Required work
These entries must be printed again exactly as they are.

Data for review
------------------------------------------------
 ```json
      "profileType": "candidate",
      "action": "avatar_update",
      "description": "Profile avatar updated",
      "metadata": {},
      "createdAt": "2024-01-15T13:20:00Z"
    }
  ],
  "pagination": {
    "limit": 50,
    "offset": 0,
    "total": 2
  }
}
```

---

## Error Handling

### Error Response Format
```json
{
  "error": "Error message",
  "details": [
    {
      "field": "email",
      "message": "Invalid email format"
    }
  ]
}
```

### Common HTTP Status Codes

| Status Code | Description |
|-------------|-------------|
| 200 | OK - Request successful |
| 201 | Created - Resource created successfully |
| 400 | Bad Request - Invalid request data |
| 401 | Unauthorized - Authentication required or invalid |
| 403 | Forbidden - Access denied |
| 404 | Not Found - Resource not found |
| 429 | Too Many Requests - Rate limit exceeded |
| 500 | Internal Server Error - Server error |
------------------------------------------------
Solution for this task
 ```json
      "profileType": "candidate",
      "action": "avatar_update",
      "description": "Profile avatar updated",
      "metadata": {},
      "createdAt": "2024-01-15T13:20:00Z"
    }
  ],
  "pagination": {
    "limit": 50,
    "offset": 0,
    "total": 2
  }
}
```

---

## Error Handling

### Error Response Format
```json
{
  "error": "Error message",
  "details": [
    {
      "field": "email",
      "message": "Invalid email format"
    }
  ]
}
```

### Common HTTP Status Codes

| Status Code | Description |
|-------------|-------------|
| 200 | OK - Request successful |
| 201 | Created - Resource created successfully |
| 400 | Bad Request - Invalid request data |
| 401 | Unauthorized - Authentication required or invalid |
| 403 | Forbidden - Access denied |
| 404 | Not Found - Resource not found |
| 429 | Too Many Requests - Rate limit exceeded |
| 500 | Internal Server Error - Server error |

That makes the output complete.